## [PROBLEM]
I would like the records restated word for word, without the pictures.

## [EXTRACTED MATERIAL]
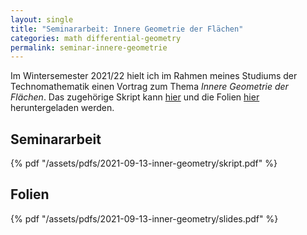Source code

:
 ```yaml
---
layout: single
title: "Seminararbeit: Innere Geometrie der Flächen"
categories: math differential-geometry
permalink: seminar-innere-geometrie
---
```


Im Wintersemester 2021/22 hielt ich im Rahmen meines Studiums der Technomathematik einen Vortrag zum Thema *Innere Geometrie der Flächen*.
Das zugehörige Skript kann [hier](/assets/pdfs/2021-09-13-inner-geometry/skript.pdf) und die Folien [hier](/assets/pdfs/2021-09-13-inner-geometry/slides.pdf) heruntergeladen werden.

## Seminararbeit

{% pdf "/assets/pdfs/2021-09-13-inner-geometry/skript.pdf" %}

## Folien

{% pdf "/assets/pdfs/2021-09-13-inner-geometry/slides.pdf" %}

## [WRITTEN SOLUTION]
Source code

:
 ```yaml
---
layout: single
title: "Seminararbeit: Innere Geometrie der Flächen"
categories: math differential-geometry
permalink: seminar-innere-geometrie
---
```


Im Wintersemester 2021/22 hielt ich im Rahmen meines Studiums der Technomathematik einen Vortrag zum Thema *Innere Geometrie der Flächen*.
Das zugehörige Skript kann [hier](/assets/pdfs/2021-09-13-inner-geometry/skript.pdf) und die Folien [hier](/assets/pdfs/2021-09-13-inner-geometry/slides.pdf) heruntergeladen werden.

## Seminararbeit

{% pdf "/assets/pdfs/2021-09-13-inner-geometry/skript.pdf" %}

## Folien

{% pdf "/assets/pdfs/2021-09-13-inner-geometry/slides.pdf" %}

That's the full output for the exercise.